§ Problem to solve:
What the task requires is an exact printout of the listing below, pictures excluded.

(Records for processing begins)

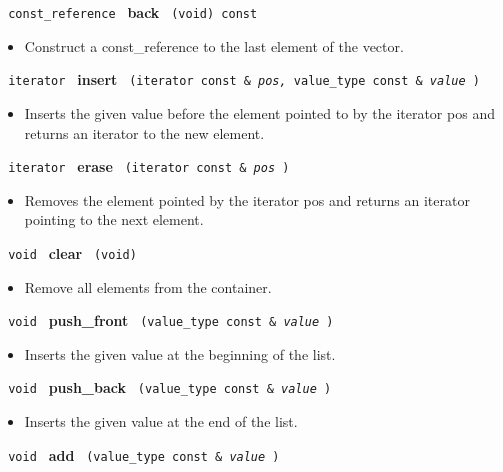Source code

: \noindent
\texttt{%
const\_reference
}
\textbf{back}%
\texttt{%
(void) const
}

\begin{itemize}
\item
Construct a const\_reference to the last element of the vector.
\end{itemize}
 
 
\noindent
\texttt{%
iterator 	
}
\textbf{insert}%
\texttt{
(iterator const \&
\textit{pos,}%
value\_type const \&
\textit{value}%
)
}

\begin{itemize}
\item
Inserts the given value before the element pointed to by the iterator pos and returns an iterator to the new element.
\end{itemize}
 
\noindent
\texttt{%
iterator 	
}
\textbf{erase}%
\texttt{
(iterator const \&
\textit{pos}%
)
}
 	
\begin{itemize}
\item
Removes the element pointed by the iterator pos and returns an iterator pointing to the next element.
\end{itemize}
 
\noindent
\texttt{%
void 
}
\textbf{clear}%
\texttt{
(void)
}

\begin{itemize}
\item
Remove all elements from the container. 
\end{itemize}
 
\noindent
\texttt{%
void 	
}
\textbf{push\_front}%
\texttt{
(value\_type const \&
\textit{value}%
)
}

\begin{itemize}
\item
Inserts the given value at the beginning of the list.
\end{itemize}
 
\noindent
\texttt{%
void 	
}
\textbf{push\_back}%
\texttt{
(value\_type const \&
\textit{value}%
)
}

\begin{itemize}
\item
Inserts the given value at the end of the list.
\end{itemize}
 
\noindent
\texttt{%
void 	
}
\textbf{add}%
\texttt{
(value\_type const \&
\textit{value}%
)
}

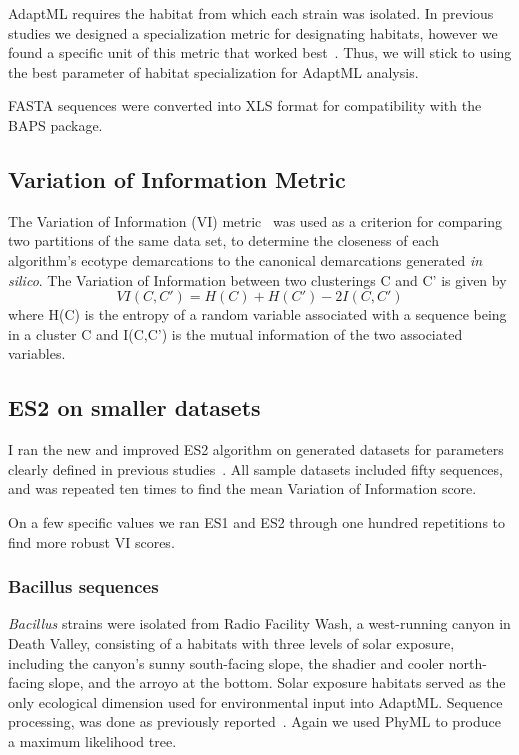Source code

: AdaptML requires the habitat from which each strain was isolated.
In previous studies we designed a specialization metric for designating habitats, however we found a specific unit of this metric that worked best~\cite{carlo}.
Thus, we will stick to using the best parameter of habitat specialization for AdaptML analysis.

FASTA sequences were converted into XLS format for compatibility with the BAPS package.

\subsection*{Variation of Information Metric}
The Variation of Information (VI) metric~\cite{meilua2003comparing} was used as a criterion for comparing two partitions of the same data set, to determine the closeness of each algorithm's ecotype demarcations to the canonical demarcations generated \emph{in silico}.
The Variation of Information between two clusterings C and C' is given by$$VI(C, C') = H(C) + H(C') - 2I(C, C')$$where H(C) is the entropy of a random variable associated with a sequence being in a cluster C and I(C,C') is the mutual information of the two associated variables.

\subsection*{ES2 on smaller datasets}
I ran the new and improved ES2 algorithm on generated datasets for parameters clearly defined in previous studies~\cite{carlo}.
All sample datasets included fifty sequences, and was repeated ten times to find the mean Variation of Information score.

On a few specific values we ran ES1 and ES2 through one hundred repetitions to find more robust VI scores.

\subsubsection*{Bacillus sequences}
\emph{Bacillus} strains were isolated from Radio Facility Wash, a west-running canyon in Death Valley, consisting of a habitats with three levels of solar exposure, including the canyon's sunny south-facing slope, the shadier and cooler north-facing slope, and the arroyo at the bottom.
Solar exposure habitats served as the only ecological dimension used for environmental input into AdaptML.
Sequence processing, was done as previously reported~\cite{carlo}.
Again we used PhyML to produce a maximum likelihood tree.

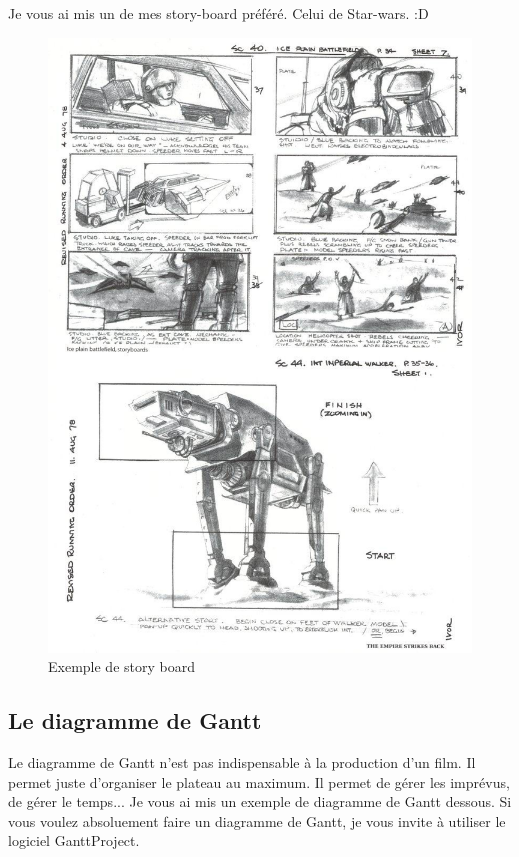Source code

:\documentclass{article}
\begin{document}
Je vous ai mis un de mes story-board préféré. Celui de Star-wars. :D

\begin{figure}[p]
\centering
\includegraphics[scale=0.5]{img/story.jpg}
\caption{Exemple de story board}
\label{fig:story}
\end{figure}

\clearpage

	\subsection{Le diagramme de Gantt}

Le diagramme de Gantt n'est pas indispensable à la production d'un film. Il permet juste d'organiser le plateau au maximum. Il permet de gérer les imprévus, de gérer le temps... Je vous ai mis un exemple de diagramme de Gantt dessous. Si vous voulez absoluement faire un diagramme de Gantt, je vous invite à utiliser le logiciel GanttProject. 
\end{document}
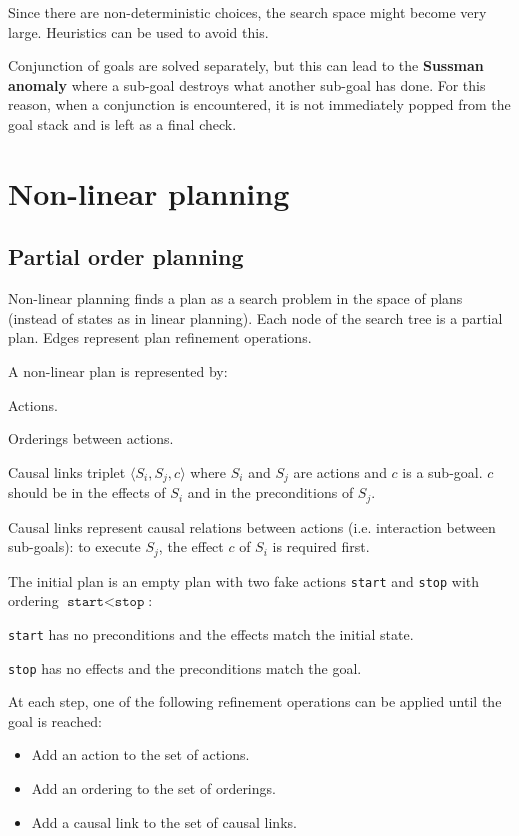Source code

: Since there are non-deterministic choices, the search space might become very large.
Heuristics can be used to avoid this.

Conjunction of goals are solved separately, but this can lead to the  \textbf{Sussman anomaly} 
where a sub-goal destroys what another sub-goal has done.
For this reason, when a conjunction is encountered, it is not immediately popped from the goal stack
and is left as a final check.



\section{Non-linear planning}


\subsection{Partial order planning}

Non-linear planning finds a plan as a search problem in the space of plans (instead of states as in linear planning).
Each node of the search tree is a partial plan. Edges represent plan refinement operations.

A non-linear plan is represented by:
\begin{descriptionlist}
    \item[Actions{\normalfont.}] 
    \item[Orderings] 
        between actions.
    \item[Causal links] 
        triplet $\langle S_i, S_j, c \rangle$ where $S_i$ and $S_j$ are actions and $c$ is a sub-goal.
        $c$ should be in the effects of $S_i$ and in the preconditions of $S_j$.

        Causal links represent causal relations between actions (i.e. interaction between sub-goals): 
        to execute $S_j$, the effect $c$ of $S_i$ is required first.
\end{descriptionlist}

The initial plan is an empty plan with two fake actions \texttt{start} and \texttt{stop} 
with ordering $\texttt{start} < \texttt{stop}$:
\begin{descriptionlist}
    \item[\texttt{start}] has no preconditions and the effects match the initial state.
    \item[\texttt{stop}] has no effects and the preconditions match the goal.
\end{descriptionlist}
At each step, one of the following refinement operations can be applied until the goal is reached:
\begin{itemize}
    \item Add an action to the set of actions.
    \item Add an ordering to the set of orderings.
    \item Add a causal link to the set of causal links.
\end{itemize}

(Records for processing ends)

§ Exercise output:
Source code

: \noindent
\texttt{%
const\_reference
}
\textbf{back}%
\texttt{%
(void) const
}

\begin{itemize}
\item
Construct a const\_reference to the last element of the vector.
\end{itemize}
 
 
\noindent
\texttt{%
iterator 	
}
\textbf{insert}%
\texttt{
(iterator const \&
\textit{pos,}%
value\_type const \&
\textit{value}%
)
}

\begin{itemize}
\item
Inserts the given value before the element pointed to by the iterator pos and returns an iterator to the new element.
\end{itemize}
 
\noindent
\texttt{%
iterator 	
}
\textbf{erase}%
\texttt{
(iterator const \&
\textit{pos}%
)
}
 	
\begin{itemize}
\item
Removes the element pointed by the iterator pos and returns an iterator pointing to the next element.
\end{itemize}
 
\noindent
\texttt{%
void 
}
\textbf{clear}%
\texttt{
(void)
}

\begin{itemize}
\item
Remove all elements from the container. 
\end{itemize}
 
\noindent
\texttt{%
void 	
}
\textbf{push\_front}%
\texttt{
(value\_type const \&
\textit{value}%
)
}

\begin{itemize}
\item
Inserts the given value at the beginning of the list.
\end{itemize}
 
\noindent
\texttt{%
void 	
}
\textbf{push\_back}%
\texttt{
(value\_type const \&
\textit{value}%
)
}

\begin{itemize}
\item
Inserts the given value at the end of the list.
\end{itemize}
 
\noindent
\texttt{%
void 	
}
\textbf{add}%
\texttt{
(value\_type const \&
\textit{value}%
)
}

Source code

: AdaptML requires the habitat from which each strain was isolated.
In previous studies we designed a specialization metric for designating habitats, however we found a specific unit of this metric that worked best~\cite{carlo}.
Thus, we will stick to using the best parameter of habitat specialization for AdaptML analysis.

FASTA sequences were converted into XLS format for compatibility with the BAPS package.

\subsection*{Variation of Information Metric}
The Variation of Information (VI) metric~\cite{meilua2003comparing} was used as a criterion for comparing two partitions of the same data set, to determine the closeness of each algorithm's ecotype demarcations to the canonical demarcations generated \emph{in silico}.
The Variation of Information between two clusterings C and C' is given by$$VI(C, C') = H(C) + H(C') - 2I(C, C')$$where H(C) is the entropy of a random variable associated with a sequence being in a cluster C and I(C,C') is the mutual information of the two associated variables.

\subsection*{ES2 on smaller datasets}
I ran the new and improved ES2 algorithm on generated datasets for parameters clearly defined in previous studies~\cite{carlo}.
All sample datasets included fifty sequences, and was repeated ten times to find the mean Variation of Information score.

On a few specific values we ran ES1 and ES2 through one hundred repetitions to find more robust VI scores.

\subsubsection*{Bacillus sequences}
\emph{Bacillus} strains were isolated from Radio Facility Wash, a west-running canyon in Death Valley, consisting of a habitats with three levels of solar exposure, including the canyon's sunny south-facing slope, the shadier and cooler north-facing slope, and the arroyo at the bottom.
Solar exposure habitats served as the only ecological dimension used for environmental input into AdaptML.
Sequence processing, was done as previously reported~\cite{carlo}.
Again we used PhyML to produce a maximum likelihood tree.

Source code

:\documentclass{article}
\begin{document}
Je vous ai mis un de mes story-board préféré. Celui de Star-wars. :D

\begin{figure}[p]
\centering
\includegraphics[scale=0.5]{img/story.jpg}
\caption{Exemple de story board}
\label{fig:story}
\end{figure}

\clearpage

	\subsection{Le diagramme de Gantt}

Le diagramme de Gantt n'est pas indispensable à la production d'un film. Il permet juste d'organiser le plateau au maximum. Il permet de gérer les imprévus, de gérer le temps... Je vous ai mis un exemple de diagramme de Gantt dessous. Si vous voulez absoluement faire un diagramme de Gantt, je vous invite à utiliser le logiciel GanttProject. 
\end{document}
Source code

: Since there are non-deterministic choices, the search space might become very large.
Heuristics can be used to avoid this.

Conjunction of goals are solved separately, but this can lead to the  \textbf{Sussman anomaly} 
where a sub-goal destroys what another sub-goal has done.
For this reason, when a conjunction is encountered, it is not immediately popped from the goal stack
and is left as a final check.



\section{Non-linear planning}


\subsection{Partial order planning}

Non-linear planning finds a plan as a search problem in the space of plans (instead of states as in linear planning).
Each node of the search tree is a partial plan. Edges represent plan refinement operations.

A non-linear plan is represented by:
\begin{descriptionlist}
    \item[Actions{\normalfont.}] 
    \item[Orderings] 
        between actions.
    \item[Causal links] 
        triplet $\langle S_i, S_j, c \rangle$ where $S_i$ and $S_j$ are actions and $c$ is a sub-goal.
        $c$ should be in the effects of $S_i$ and in the preconditions of $S_j$.

        Causal links represent causal relations between actions (i.e. interaction between sub-goals): 
        to execute $S_j$, the effect $c$ of $S_i$ is required first.
\end{descriptionlist}

The initial plan is an empty plan with two fake actions \texttt{start} and \texttt{stop} 
with ordering $\texttt{start} < \texttt{stop}$:
\begin{descriptionlist}
    \item[\texttt{start}] has no preconditions and the effects match the initial state.
    \item[\texttt{stop}] has no effects and the preconditions match the goal.
\end{descriptionlist}
At each step, one of the following refinement operations can be applied until the goal is reached:
\begin{itemize}
    \item Add an action to the set of actions.
    \item Add an ordering to the set of orderings.
    \item Add a causal link to the set of causal links.
\end{itemize}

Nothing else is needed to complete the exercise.